For a second, the reality of the situation doesn’t even register. Because fate can’t be that cruel…right?
But then I turn around at the same time as the other students because, just like them, I hadn’t noticed the two people standing at the back by the door. My heart is beating so hard it could break my rib cage. I feel the blood draining from my face as they walk past me, only to stop when they’re by Reeves. I have to blink multiple times. I’m in such shock I can barely feel my limbs.
He transferred to SFU.
“As you know, my assistants don’t spend much time in my undergraduate classes; however, since I have double the staff this year, you are welcome to contact either of them to help with your work. One will always be present during my office hours and both are more than capable to help you.” He keeps talking about them being in today’s class since it’s his first class of the year…something else…I don’t know.
I want to run away. I need to leave this room because I can barely breathe in it. But I can’t leave Reeves’s class. I would never be allowed to come back. I don’t even think my legs would hold me anyway.
I keep my eyes glued to my notebook for his whole speech while he talks about the first case he wants us to look at. I write words I barely register. I don’t think anything I take down has meaning. My writing is shaky, my hand trembling. I’m scared I’ll faint any second now. But under no circumstance can I look up at Chris.
That’s until I feel his presence right by me. And I can’t avoid it anymore. I know it’s him distributing the printed document and putting one on my desk because I smell his delicious cologne too close to me.
Sweet orange and cedar wood.
Shit. Shit.
He smells so good.
One of my hands is so tightly closed into a fist, I’m unsure I’ll ever be able to open it again. This is too much.
I think I’m near hyperventilation when I look up, my face feeling numb and my pulse thundering in my ears.
He acknowledges me so simply. Nothing on his face or in his eyes.
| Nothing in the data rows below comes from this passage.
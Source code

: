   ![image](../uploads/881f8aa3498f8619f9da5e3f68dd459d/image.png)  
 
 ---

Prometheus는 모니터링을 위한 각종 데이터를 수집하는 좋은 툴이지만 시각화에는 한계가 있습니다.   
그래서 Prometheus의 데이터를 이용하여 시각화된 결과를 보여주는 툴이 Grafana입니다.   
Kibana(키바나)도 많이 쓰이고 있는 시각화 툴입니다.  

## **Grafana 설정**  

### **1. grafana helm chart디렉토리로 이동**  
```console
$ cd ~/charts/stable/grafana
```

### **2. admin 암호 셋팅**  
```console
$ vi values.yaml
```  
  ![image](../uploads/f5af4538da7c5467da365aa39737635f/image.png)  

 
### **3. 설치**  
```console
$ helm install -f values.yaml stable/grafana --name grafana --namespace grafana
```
While he’s walking to the next student and the paper is set on my desk, his hand lingers until his fingertips almost hold on to it before releasing. Then he drops his arm back by his side like nothing happened.
Of course, nothing happened to the outside eye. And yet mine are stuck where his fingers just were, my heart threatening to explode.
Such a terrifying reaction to a delicate gesture.
I feel his eyes on me during the rest of the class. Nothing of what Reeves says absorbs, and I’ve probably read the sentence I’m looking at about ten times by the time I feel a strong presence stop in front of my desk, unmoving.
“Miss Baker.”
My head snaps up at Reeves’s stern voice. That’s when I realize everyone else is gone.
“Class has ended.”
Behind Reeves, standing by his desk, both Rose and Chris are looking at me. Rose’s head is tilted to the side, confused. I look back at Reeves before I can analyze what Chris’s pinched eyebrows mean. I don’t want to know. I don’t want to know anything.